=== WHAT IS EXPECTED ===
Produce a verbatim copy of the lines from the one holding "### CommonParameters" through the last line of the listing, and nothing else.

=== AVAILABLE DATA ===
☆ ☆ ☆ ☆ ☆ ☆ ☆

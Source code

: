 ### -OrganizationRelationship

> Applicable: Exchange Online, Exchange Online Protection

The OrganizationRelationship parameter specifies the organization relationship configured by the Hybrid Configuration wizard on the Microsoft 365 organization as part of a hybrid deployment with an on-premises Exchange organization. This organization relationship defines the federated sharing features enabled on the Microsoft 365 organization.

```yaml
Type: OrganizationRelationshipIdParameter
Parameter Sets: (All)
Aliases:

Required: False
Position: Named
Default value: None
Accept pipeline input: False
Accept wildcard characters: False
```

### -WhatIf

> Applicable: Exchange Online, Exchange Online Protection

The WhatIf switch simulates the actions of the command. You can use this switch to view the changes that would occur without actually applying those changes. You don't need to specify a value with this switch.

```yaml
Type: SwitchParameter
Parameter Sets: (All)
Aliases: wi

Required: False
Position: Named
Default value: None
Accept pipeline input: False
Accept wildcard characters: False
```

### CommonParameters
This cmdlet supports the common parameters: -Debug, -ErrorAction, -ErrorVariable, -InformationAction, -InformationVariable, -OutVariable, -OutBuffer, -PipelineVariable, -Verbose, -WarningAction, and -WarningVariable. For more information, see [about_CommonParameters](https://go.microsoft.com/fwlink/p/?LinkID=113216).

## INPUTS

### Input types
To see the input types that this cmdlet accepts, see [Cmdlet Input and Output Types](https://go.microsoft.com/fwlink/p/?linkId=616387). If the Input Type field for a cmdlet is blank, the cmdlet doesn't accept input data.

☆ ☆ ☆ ☆ ☆ ☆ ☆

=== SOLUTION FOR THIS PROBLEM ===
### CommonParameters
This cmdlet supports the common parameters: -Debug, -ErrorAction, -ErrorVariable, -InformationAction, -InformationVariable, -OutVariable, -OutBuffer, -PipelineVariable, -Verbose, -WarningAction, and -WarningVariable. For more information, see [about_CommonParameters](https://go.microsoft.com/fwlink/p/?LinkID=113216).

## INPUTS

### Input types
To see the input types that this cmdlet accepts, see [Cmdlet Input and Output Types](https://go.microsoft.com/fwlink/p/?linkId=616387). If the Input Type field for a cmdlet is blank, the cmdlet doesn't accept input data.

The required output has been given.